The deadline for compliance with the privacy rule of the Health Insurance Portability and Accountability Act of 1996 (HIPAA) was April 14, 2003. Understandably, many psychiatrists and other mental health providers have been focusing on compliance. This brief report discusses the negative impact of efforts to implement HIPAA on patient care in a community-based mental health system. Three cases highlight several issues: fear of violating HIPAA, failure to understand HIPAA's privacy regulations, and ethical concerns. The authors discuss the key issues and address implications for practice. Several recommendations are offered for maintaining excellent patient care while complying with HIPAA.

The Health Insurance Portability and Accountability Act of 1996 (HIPAA) privacy rule (1) is a complex regulation that was developed to address growing concerns about electronic access to and use of private health information. The final rule applies to "covered entities," including psychiatrists and other mental health providers who electronically transmit protected health information (2). The rule defines protected health information as individually identifiable health information transmitted or maintained in any form by a covered entity or its business associate. As such, it includes past, present, and future information related to health conditions, health care, and payment for health care.

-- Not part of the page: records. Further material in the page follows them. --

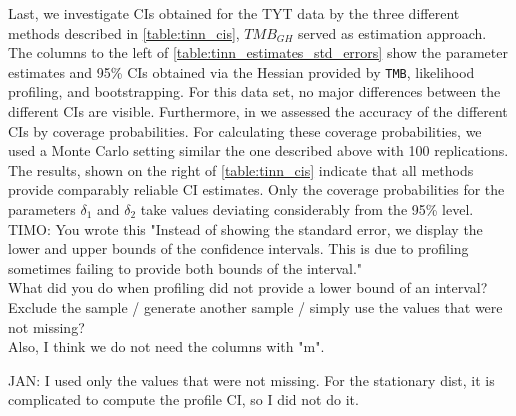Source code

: \documentclass[bimj,fleqn]{w-art}\usepackage[]{graphicx}\usepackage[]{color}
\theoremstyle{plain}
\theoremstyle{definition}
\begin{document}
Last, we investigate CIs obtained for the TYT data by the three different methods described in \autoref{table:tinn_cis}, $TMB_{GH}$ served as estimation approach. The columns to the left of \autoref{table:tinn_estimates_std_errors} show the parameter estimates and 95\% CIs obtained via the Hessian provided by {\tt TMB}, likelihood profiling, and bootstrapping. For this data set, no major differences between the different CIs are visible. Furthermore, in we assessed the accuracy of the different CIs by coverage probabilities. For calculating these coverage probabilities, we used a Monte Carlo setting similar the one described above with 100 replications. The results, shown on the right of \autoref{table:tinn_cis} indicate that all methods provide comparably reliable CI estimates. Only the coverage probabilities for the parameters $\delta_1$ and $\delta_2$ take values deviating considerably from the 95\% level.\\[1ex]



TIMO: You wrote this "Instead of showing the standard error, we display the lower and upper bounds of the confidence intervals. This is due to profiling sometimes failing to provide both bounds of the interval."\\
What did you do when profiling did not provide a lower bound of an interval? Exclude the sample / generate another sample / simply use the values that were not missing?\\
Also, I think we do not need the columns with "m".

JAN: I used only the values that were not missing. For the stationary dist, it is complicated to compute the profile CI, so I did not do it.
\end{document}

The privacy rule also codifies acceptable uses and disclosures of protected health information. HIPAA provides for assessment of compliance through reviews (3) and establishes penalties for noncompliance (4). Up to this time, the clear focus of mental health professionals has been achieving HIPAA compliance (5,6,7). Less attention has been given to the impact that these compliance efforts may have had on patient care. We present three case vignettes that illustrate such an impact in a community-based mental health system. We then identify and discuss key issues and offer several recommendations for complying with HIPAA without sacrificing patient care.

Case 1

A 36-year-old intoxicated woman with polysubstance dependence presented to a psychiatric crisis center after being turned away from a detoxification center at which she had initially been assured a bed. After obtaining the patient's state and federally required signature for release of information, the evaluating psychiatrist contacted the drug treatment center to inquire about a detoxification bed. Citing HIPAA restrictions, facility representatives refused to comment on bed availability for the patient.

Case 2

A 43-year-old psychotic man was delivered to a psychiatric crisis center by police. Quite agitated, he was unable to consent to treatment or sign for the release of his protected health information. His threatening behavior was emergent and necessitated contacting his previous treatment facility, which was identified from a medication bottle, to acquire medical and allergy information. The facility refused to release information on the grounds that doing so would violate HIPAA.

Case 3

An emergency department requested the transfer of a 40-year-old homeless man with a history of schizophrenia and polysubstance dependence to a local psychiatric hospital for treatment of psychosis. The man had initially been found unconscious. In his psychotic state, he was unable to sign for the release of his records and was judged unable to prevent harm to himself without inpatient treatment.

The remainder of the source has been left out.